Do I just suck at this or is it impossible given my board? I've never buttered in my life so I don't know if its me or I'm using the wrong equipment (it could totally be me!) . 

Thanks guys.


----------



## gmore10 (Dec 23, 2011)

i used to ride a highlife but there pretty stiff boards so buttering will be a bit harder. But i don't think it would be impossible just little easier on a kink or flex board.


----------



## t21 (Dec 29, 2010)

i ride 11' Antic and that is a stiff board.i tried to butter but i'm basically so far back and low that i would lose control of it so i stop. :angry:


----------



## Wangta (Feb 1, 2011)

t21 said:


> i ride 11' Antic and that is a stiff board.i tried to butter but i'm basically so far back and low that i would lose control of it so i stop. :angry:


Yeah, that's what happens to me. I really struggle to get up on the board. The thing barely flexes!


----------



## Justin (Jun 2, 2010)

i buttered with mine... once. Im sure you can butter with almost any board its just not all that easy.


----------



## BurtonAvenger (Aug 14, 2007)

YOu can butter on anything. Stop sucking and over analyzing shit and just ride.


----------



## Wangta (Feb 1, 2011)

BurtonAvenger said:


> YOu can butter on anything. Stop sucking and over analyzing shit and just ride.

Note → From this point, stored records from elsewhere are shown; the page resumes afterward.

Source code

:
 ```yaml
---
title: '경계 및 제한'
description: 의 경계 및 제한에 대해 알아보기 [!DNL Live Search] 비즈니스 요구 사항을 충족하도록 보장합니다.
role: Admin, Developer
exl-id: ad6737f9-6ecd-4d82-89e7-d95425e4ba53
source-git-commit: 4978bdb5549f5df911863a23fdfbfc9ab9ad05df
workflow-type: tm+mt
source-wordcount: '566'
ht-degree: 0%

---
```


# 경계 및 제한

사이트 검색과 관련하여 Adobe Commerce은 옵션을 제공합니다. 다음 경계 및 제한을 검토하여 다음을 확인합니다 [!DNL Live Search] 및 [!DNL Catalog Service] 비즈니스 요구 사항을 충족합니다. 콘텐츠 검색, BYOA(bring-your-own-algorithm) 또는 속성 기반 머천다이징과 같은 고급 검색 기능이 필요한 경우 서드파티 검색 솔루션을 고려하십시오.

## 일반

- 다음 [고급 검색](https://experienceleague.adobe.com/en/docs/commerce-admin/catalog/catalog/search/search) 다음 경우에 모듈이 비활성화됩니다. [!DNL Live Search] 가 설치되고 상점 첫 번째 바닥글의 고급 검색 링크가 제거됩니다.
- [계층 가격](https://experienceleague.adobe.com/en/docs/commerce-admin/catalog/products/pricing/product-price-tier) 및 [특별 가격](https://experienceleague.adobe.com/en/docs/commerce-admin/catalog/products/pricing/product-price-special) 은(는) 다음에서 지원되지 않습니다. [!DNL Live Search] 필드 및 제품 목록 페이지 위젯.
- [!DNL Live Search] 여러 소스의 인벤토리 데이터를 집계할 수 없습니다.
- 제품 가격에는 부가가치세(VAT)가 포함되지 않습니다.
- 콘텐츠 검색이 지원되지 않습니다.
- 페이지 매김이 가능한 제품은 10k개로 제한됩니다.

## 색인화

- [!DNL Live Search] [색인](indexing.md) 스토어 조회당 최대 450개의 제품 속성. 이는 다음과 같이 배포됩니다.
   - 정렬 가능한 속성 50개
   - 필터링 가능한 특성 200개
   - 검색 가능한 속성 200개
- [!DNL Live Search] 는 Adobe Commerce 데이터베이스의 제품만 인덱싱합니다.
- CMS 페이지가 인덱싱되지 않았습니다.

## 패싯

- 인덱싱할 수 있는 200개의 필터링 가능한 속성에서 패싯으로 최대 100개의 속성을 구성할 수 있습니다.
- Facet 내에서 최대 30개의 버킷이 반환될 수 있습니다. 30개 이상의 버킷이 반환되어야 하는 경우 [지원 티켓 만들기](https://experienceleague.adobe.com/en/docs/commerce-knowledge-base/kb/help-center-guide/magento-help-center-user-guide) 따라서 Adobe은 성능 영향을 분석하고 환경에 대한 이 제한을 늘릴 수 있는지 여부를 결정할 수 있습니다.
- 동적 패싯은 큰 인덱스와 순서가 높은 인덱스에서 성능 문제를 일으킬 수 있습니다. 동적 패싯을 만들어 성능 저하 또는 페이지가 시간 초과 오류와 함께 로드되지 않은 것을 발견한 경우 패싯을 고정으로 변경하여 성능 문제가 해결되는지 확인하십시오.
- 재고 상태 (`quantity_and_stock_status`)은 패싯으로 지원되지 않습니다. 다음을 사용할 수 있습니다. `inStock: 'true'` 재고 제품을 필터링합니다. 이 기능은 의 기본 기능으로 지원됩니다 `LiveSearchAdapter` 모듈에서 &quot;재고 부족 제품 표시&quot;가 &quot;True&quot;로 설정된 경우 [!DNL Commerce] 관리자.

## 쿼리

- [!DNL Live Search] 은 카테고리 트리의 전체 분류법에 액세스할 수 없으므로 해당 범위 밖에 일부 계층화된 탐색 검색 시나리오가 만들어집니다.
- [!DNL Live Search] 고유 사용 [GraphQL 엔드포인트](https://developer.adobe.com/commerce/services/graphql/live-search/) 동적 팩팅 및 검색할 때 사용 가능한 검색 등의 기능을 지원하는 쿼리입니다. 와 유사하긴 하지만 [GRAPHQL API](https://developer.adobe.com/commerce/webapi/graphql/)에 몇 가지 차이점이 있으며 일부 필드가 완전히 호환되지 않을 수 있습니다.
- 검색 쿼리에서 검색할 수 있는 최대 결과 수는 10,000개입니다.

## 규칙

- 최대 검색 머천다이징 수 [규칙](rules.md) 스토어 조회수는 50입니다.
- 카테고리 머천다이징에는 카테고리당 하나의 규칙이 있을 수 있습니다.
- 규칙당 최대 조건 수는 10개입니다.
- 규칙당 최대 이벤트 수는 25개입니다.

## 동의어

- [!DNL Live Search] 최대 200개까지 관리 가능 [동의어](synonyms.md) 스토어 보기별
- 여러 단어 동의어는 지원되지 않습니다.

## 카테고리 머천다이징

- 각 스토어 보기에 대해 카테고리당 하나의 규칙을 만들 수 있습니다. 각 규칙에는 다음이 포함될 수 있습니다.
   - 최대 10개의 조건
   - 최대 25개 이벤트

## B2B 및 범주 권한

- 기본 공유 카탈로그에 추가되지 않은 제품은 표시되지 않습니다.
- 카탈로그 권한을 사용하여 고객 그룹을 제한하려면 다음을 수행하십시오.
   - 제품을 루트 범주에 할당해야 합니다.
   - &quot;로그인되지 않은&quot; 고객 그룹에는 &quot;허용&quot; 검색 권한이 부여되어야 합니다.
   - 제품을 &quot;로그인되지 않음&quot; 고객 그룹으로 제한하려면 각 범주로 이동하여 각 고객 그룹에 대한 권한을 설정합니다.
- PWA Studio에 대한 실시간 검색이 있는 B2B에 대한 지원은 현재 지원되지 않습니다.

Lol. Thanks for the advice.


----------



## readimag (Aug 10, 2011)

As BA said you canbutter with anything if you want to, hell look at this guy on a customX


----------



## liner (Jan 8, 2013)

You can for sure butter on anything. Just keep in mind with a stuff board you won't get the flex in the nose as much. Adjust to a more Bowed butter, with the board more planed out than kinked

I think it's way harder.


----------



## Wangta (Feb 1, 2011)

readimag said:


> As BA said you canbutter with anything if you want to, hell look at this guy on a customX


Yeah everyone knows ryan. 

Custom x isn't actually that stiff. I've ridden one for a day at mammoth. 

I actually got a turn today on my board but the clearance is like less than an inch.


----------



## dreampow (Sep 26, 2011)

I had the first highlife so its a little different but the nose was way easier to press than the tail. Try flipping round switch and then pressing.


----------



## t21 (Dec 29, 2010)

the only thing i'd butter is my dinner roll:laugh: anyways, watching the vid with all that spinning and what not reminds me of a figure skater it's cool and all but :dunno:


----------